• **TASK INSTRUCTIONS**:
In the copy, include no pictures. Reproduce the rest of the entries exactly.

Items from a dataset
------------------------------------------------------------

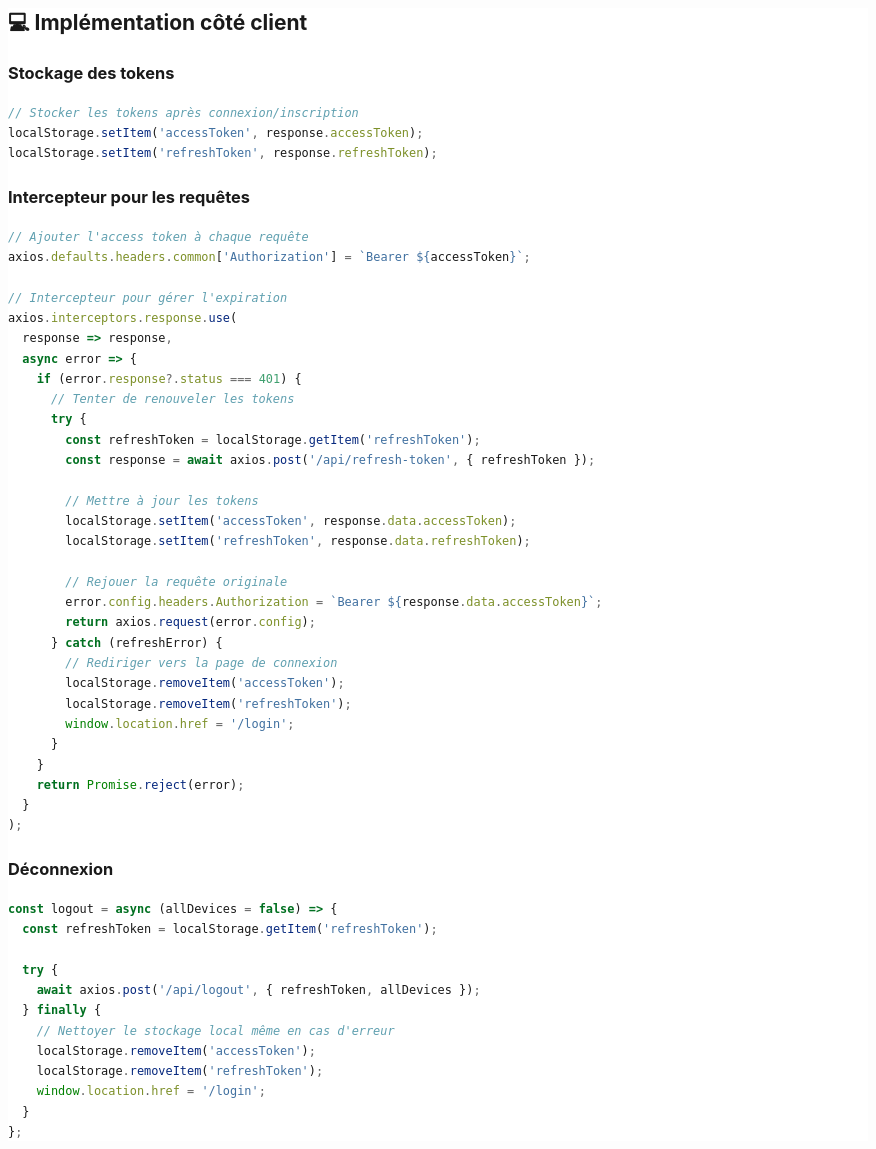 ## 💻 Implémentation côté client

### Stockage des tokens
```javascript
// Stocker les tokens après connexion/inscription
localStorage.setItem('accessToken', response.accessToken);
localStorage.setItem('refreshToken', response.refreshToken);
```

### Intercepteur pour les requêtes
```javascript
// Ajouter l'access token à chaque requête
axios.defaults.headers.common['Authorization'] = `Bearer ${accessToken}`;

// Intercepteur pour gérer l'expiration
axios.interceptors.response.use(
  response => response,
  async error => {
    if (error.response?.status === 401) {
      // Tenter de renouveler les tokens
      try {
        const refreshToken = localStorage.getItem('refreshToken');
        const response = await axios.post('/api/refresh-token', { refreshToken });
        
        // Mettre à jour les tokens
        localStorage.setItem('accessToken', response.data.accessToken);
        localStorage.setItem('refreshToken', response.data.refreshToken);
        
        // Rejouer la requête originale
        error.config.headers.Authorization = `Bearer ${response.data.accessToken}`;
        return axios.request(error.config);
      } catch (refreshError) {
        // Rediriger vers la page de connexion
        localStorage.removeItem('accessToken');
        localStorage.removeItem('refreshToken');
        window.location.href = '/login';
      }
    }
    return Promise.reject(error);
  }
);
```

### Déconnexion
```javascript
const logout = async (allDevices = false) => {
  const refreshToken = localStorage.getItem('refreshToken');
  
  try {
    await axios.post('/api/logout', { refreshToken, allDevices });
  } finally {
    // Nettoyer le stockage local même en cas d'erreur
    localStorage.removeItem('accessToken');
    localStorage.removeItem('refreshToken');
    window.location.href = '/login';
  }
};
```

------------------------------------------------------------

• **RESULT OF THIS EXERCISE**:
 ## 💻 Implémentation côté client

### Stockage des tokens
```javascript
// Stocker les tokens après connexion/inscription
localStorage.setItem('accessToken', response.accessToken);
localStorage.setItem('refreshToken', response.refreshToken);
```

### Intercepteur pour les requêtes
```javascript
// Ajouter l'access token à chaque requête
axios.defaults.headers.common['Authorization'] = `Bearer ${accessToken}`;

// Intercepteur pour gérer l'expiration
axios.interceptors.response.use(
  response => response,
  async error => {
    if (error.response?.status === 401) {
      // Tenter de renouveler les tokens
      try {
        const refreshToken = localStorage.getItem('refreshToken');
        const response = await axios.post('/api/refresh-token', { refreshToken });
        
        // Mettre à jour les tokens
        localStorage.setItem('accessToken', response.data.accessToken);
        localStorage.setItem('refreshToken', response.data.refreshToken);
        
        // Rejouer la requête originale
        error.config.headers.Authorization = `Bearer ${response.data.accessToken}`;
        return axios.request(error.config);
      } catch (refreshError) {
        // Rediriger vers la page de connexion
        localStorage.removeItem('accessToken');
        localStorage.removeItem('refreshToken');
        window.location.href = '/login';
      }
    }
    return Promise.reject(error);
  }
);
```

### Déconnexion
```javascript
const logout = async (allDevices = false) => {
  const refreshToken = localStorage.getItem('refreshToken');
  
  try {
    await axios.post('/api/logout', { refreshToken, allDevices });
  } finally {
    // Nettoyer le stockage local même en cas d'erreur
    localStorage.removeItem('accessToken');
    localStorage.removeItem('refreshToken');
    window.location.href = '/login';
  }
};
```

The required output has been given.